■ **EXERCISE DIRECTIONS**: Please restate each line of the material word for word and omit any pictures.
(STUDY MATERIAL Opens)
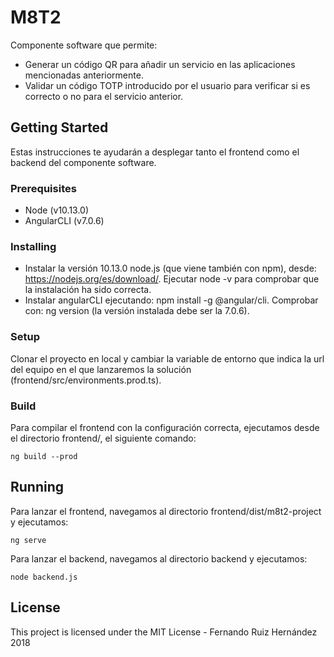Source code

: # M8T2
Componente software que permite:
* Generar un código QR para añadir un servicio en las aplicaciones mencionadas anteriormente.
* Validar un código TOTP introducido por el usuario para verificar si es correcto o no para el servicio anterior.


## Getting Started

Estas instrucciones te ayudarán a desplegar tanto el frontend como el backend del componente software.

### Prerequisites

* Node (v10.13.0)
* AngularCLI (v7.0.6) 

### Installing

* Instalar la versión 10.13.0 node.js (que viene también con npm), desde: https://nodejs.org/es/download/. Ejecutar node -v para comprobar que la instalación ha sido correcta.
* Instalar angularCLI ejecutando: npm install -g @angular/cli. Comprobar con: ng version (la versión instalada debe ser la 7.0.6).

### Setup

Clonar el proyecto en local y cambiar la variable de entorno que indica la url del equipo en el que lanzaremos la solución (frontend/src/environments.prod.ts).

### Build

Para compilar el frontend con la configuración correcta, ejecutamos desde el directorio frontend/, el siguiente comando:
```
ng build --prod
```

## Running

Para lanzar el frontend, navegamos al directorio frontend/dist/m8t2-project y ejecutamos:
```
ng serve
```

Para lanzar el backend, navegamos al directorio backend y ejecutamos:
```
node backend.js
```

## License

This project is licensed under the MIT License - Fernando Ruiz Hernández 2018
(STUDY MATERIAL Closes)
■ **RESULT**:
Source code

: # M8T2
Componente software que permite:
* Generar un código QR para añadir un servicio en las aplicaciones mencionadas anteriormente.
* Validar un código TOTP introducido por el usuario para verificar si es correcto o no para el servicio anterior.


## Getting Started

Estas instrucciones te ayudarán a desplegar tanto el frontend como el backend del componente software.

### Prerequisites

* Node (v10.13.0)
* AngularCLI (v7.0.6) 

### Installing

* Instalar la versión 10.13.0 node.js (que viene también con npm), desde: https://nodejs.org/es/download/. Ejecutar node -v para comprobar que la instalación ha sido correcta.
* Instalar angularCLI ejecutando: npm install -g @angular/cli. Comprobar con: ng version (la versión instalada debe ser la 7.0.6).

### Setup

Clonar el proyecto en local y cambiar la variable de entorno que indica la url del equipo en el que lanzaremos la solución (frontend/src/environments.prod.ts).

### Build

Para compilar el frontend con la configuración correcta, ejecutamos desde el directorio frontend/, el siguiente comando:
```
ng build --prod
```

## Running

Para lanzar el frontend, navegamos al directorio frontend/dist/m8t2-project y ejecutamos:
```
ng serve
```

Para lanzar el backend, navegamos al directorio backend y ejecutamos:
```
node backend.js
```

## License

This project is licensed under the MIT License - Fernando Ruiz Hernández 2018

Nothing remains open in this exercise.